**PROBLEM STATEMENT**
Look below for the line containing "your GitHub profile." and the line containing "- 😄 Pronouns: ..."; repeat exactly those two lines and all lines between them, and nothing else.

**DATASET RECORDS**
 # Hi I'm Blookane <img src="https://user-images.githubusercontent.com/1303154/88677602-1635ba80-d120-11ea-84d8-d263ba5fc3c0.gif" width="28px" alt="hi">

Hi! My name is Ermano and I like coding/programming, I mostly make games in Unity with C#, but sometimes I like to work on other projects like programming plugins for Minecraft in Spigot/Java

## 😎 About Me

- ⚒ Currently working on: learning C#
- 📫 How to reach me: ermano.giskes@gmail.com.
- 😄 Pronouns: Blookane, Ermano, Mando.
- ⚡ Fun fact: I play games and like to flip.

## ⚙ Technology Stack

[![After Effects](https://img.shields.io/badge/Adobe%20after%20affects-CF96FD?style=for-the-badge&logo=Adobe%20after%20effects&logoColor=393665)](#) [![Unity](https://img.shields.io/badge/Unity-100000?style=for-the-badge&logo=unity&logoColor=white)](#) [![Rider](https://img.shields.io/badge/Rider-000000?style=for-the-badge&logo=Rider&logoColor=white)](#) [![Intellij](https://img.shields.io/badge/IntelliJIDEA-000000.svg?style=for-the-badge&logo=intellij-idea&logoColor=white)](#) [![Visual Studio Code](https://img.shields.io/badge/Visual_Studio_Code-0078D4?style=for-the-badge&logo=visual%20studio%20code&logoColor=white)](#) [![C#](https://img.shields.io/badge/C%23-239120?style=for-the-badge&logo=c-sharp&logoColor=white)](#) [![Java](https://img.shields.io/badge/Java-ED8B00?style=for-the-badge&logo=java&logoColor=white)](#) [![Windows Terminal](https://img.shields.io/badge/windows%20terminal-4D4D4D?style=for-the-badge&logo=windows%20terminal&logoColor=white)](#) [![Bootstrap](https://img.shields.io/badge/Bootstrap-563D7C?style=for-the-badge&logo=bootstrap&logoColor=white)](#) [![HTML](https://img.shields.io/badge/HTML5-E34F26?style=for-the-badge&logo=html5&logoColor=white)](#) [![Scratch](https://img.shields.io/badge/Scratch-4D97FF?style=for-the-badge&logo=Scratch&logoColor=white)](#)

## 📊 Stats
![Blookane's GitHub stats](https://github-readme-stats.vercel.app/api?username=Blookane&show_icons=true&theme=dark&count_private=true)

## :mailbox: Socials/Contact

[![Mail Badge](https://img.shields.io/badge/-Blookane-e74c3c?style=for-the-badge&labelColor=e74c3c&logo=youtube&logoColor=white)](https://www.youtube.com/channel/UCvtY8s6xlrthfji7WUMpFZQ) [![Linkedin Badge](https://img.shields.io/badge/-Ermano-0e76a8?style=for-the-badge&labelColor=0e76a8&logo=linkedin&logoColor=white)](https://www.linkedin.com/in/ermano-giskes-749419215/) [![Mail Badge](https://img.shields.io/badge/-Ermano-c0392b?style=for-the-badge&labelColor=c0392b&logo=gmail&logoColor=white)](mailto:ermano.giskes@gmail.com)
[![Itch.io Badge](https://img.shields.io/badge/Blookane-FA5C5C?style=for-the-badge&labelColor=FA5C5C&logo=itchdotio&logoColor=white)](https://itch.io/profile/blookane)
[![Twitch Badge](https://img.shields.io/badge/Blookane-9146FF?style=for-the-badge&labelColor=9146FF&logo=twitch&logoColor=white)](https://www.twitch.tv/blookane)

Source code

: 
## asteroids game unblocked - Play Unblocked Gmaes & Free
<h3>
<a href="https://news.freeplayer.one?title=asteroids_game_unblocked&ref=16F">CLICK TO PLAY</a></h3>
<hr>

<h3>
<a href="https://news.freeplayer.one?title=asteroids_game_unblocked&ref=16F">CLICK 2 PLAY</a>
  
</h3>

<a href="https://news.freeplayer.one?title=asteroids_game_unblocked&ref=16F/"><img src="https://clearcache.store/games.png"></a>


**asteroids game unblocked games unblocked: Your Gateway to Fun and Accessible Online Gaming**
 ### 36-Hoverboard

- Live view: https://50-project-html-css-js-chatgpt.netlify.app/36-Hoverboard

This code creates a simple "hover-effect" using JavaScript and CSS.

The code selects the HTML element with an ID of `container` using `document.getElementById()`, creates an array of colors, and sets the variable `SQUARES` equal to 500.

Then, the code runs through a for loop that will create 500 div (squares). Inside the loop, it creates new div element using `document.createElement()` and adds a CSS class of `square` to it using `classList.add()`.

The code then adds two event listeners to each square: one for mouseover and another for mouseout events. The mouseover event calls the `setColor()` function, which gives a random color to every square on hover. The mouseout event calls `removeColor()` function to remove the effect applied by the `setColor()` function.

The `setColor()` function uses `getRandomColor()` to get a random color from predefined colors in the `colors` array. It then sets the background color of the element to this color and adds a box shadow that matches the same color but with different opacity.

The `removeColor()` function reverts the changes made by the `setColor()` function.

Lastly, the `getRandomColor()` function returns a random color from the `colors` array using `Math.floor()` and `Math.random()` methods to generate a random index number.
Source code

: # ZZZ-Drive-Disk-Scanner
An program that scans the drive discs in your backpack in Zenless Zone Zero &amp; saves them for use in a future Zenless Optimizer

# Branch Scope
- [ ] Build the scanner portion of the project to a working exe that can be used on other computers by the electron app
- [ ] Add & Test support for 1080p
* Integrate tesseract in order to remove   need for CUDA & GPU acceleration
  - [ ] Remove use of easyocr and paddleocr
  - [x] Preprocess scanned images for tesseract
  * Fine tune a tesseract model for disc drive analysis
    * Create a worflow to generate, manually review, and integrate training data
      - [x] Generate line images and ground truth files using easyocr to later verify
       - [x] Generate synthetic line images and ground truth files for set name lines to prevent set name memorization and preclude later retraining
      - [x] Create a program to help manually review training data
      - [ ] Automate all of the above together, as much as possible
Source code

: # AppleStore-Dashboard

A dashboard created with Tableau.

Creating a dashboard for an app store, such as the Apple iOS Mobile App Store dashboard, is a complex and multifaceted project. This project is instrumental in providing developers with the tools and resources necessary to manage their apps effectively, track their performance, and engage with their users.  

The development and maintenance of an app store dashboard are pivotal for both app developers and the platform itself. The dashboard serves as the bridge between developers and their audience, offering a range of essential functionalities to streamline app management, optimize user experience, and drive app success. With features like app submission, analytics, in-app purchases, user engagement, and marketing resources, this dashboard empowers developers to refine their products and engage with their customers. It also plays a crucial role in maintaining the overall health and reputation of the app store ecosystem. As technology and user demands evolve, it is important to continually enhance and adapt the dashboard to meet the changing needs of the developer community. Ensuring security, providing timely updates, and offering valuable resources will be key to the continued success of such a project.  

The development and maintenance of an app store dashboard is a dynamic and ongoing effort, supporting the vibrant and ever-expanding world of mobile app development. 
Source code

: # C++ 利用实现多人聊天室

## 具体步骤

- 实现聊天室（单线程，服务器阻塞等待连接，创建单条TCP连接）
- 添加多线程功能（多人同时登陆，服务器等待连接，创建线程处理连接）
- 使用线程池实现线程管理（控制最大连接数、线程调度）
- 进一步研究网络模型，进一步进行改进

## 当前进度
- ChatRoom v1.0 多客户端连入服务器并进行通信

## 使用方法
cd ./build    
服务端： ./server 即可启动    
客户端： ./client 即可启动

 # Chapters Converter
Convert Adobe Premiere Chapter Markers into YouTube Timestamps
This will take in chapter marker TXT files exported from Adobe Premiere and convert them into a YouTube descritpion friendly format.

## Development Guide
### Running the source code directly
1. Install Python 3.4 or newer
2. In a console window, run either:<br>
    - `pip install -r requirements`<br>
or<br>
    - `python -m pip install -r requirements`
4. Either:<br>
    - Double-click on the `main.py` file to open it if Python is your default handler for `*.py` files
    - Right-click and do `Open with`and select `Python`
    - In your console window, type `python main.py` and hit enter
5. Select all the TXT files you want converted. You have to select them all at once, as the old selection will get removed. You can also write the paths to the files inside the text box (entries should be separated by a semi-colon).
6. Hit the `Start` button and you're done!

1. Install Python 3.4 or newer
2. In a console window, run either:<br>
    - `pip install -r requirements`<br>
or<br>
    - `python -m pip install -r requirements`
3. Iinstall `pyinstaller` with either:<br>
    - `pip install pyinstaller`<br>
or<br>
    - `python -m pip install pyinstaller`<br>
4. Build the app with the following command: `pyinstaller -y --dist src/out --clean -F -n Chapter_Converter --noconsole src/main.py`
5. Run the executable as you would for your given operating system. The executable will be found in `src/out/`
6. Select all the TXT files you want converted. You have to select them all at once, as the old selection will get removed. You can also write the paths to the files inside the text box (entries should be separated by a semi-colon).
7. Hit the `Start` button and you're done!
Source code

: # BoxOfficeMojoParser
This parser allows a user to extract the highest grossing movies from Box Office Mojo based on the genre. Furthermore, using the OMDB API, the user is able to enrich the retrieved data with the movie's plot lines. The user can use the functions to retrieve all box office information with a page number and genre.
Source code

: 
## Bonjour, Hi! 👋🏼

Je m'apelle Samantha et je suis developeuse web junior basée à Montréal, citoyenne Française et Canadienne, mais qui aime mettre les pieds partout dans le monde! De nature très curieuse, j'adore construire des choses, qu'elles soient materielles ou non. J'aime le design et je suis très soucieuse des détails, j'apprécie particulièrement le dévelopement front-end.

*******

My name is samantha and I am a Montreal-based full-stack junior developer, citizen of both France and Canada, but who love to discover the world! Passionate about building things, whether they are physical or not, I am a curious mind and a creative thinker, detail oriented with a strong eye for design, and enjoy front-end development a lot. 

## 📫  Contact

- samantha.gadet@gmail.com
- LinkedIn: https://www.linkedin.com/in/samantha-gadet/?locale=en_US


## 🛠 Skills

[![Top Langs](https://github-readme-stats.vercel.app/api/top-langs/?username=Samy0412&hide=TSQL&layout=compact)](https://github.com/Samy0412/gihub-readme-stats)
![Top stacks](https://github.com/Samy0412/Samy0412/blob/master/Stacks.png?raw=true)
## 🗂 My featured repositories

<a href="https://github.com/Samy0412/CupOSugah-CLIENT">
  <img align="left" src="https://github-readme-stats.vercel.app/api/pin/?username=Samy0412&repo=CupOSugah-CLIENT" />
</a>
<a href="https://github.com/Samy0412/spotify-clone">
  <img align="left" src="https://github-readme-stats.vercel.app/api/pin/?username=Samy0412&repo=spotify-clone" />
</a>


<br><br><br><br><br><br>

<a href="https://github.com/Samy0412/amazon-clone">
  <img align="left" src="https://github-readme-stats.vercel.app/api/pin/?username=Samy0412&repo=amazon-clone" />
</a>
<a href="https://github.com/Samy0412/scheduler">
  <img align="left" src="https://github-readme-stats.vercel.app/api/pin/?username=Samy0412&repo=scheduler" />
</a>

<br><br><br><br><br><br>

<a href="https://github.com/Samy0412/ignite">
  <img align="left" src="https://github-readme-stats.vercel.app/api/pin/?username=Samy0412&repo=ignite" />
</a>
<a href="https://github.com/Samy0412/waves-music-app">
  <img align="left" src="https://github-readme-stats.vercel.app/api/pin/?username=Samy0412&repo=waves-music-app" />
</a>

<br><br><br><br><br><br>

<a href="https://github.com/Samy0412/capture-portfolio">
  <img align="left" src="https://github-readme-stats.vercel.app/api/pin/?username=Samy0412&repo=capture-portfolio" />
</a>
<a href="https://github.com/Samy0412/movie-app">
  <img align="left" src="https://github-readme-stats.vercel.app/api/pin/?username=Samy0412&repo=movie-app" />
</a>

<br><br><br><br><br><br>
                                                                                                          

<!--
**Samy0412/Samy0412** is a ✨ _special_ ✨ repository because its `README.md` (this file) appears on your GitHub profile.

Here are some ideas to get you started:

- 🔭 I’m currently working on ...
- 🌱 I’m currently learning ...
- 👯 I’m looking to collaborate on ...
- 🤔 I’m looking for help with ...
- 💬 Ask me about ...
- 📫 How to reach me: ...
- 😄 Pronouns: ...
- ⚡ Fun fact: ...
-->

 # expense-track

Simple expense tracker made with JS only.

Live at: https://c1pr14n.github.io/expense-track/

**WRITTEN RESPONSE**
**Samy0412/Samy0412** is a ✨ _special_ ✨ repository because its `README.md` (this file) appears on your GitHub profile.

Here are some ideas to get you started:

- 🔭 I’m currently working on ...
- 🌱 I’m currently learning ...
- 👯 I’m looking to collaborate on ...
- 🤔 I’m looking for help with ...
- 💬 Ask me about ...
- 📫 How to reach me: ...
- 😄 Pronouns: ...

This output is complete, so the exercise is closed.